Will ONEABN take SEABA as its model? "It's going to have its own distinctive qualities," Tucker-Ketcham said. Whereas the South End group has a volunteer board and a paid director, Hoekstra said he and Tucker-Ketcham were "talking about keeping ONEABN volunteer-based." Tucker-Ketcham said the pair met with SEABA's executive director, considering a partnership, but the other organization had too many things on its plate. "If we waited for them to partner with us, we were going to wait a long time."
One major topic at the meeting was the fourth annual ONE Ramble, coming up on July 28. Lee Anderson of Radio Bean, who organizes the event with Heather Driscoll, says he wanted it to stay "more grassroots" and "less corporate" than SEABA's wildly successful South End Art Hop. To foster a sense of ONE unity, he proposed offering a historical tour of the neighborhood, preferably on bikes. Cynthia Christensen of the city's Community and Economic Development Office showed off the prototype of a banner proclaiming the "Old North End Historic District." The fruit of a grant that's soon to expire, the banners should appear on North Street before the Ramble, Tucker-Ketcham says.

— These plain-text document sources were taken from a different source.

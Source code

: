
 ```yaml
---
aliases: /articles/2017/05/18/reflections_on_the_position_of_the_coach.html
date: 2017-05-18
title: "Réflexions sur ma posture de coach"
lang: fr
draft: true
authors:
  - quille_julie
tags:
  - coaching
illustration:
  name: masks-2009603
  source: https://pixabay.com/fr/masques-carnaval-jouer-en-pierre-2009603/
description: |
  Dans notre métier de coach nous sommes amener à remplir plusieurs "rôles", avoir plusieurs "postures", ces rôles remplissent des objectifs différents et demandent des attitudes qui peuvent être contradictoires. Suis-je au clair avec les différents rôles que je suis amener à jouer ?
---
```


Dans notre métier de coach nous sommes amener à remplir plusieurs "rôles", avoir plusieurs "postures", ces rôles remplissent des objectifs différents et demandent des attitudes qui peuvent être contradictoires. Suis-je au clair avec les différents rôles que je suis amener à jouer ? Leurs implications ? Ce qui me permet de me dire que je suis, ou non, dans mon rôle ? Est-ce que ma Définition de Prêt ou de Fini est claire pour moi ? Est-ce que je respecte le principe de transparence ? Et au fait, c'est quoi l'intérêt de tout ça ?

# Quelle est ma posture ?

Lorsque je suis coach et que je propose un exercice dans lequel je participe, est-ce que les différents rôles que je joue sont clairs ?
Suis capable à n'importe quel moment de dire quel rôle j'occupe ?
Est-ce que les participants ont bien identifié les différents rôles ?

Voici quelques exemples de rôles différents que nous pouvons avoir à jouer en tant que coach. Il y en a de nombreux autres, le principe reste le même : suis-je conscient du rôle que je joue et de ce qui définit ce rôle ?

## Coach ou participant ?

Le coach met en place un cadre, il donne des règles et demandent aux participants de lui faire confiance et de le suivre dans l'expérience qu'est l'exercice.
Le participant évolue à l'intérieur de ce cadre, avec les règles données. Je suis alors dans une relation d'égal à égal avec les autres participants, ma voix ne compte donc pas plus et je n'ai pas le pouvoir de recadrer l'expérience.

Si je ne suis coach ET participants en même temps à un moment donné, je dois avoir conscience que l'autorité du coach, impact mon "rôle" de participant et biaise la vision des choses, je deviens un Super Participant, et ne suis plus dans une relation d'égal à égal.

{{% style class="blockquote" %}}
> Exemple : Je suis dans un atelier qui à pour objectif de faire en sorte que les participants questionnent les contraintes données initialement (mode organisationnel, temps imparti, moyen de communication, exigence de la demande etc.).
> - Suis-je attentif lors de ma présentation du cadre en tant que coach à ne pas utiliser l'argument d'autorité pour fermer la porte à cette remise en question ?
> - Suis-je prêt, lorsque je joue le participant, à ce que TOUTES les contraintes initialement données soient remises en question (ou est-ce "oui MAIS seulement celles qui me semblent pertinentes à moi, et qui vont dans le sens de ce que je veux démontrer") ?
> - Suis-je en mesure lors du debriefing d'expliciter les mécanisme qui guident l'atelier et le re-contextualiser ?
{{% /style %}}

In a follow-up interview, she acknowledges that the 4-year-old event hasn't always brought crowds: "The people who attend it feel it was great, but . . . this year we're trying to get it more attended," Tucker-Ketcham says. ONEABN will make sure festival site maps are made available sooner than they have been in the past, she adds.
But as artists and funky, youthfully helmed business ventures become fixtures in the ONE, Tucker-Ketcham hopes ONEABN will pull them all together. "It's about getting excited about not being alone in this community," she says, "'cause it's so spread out."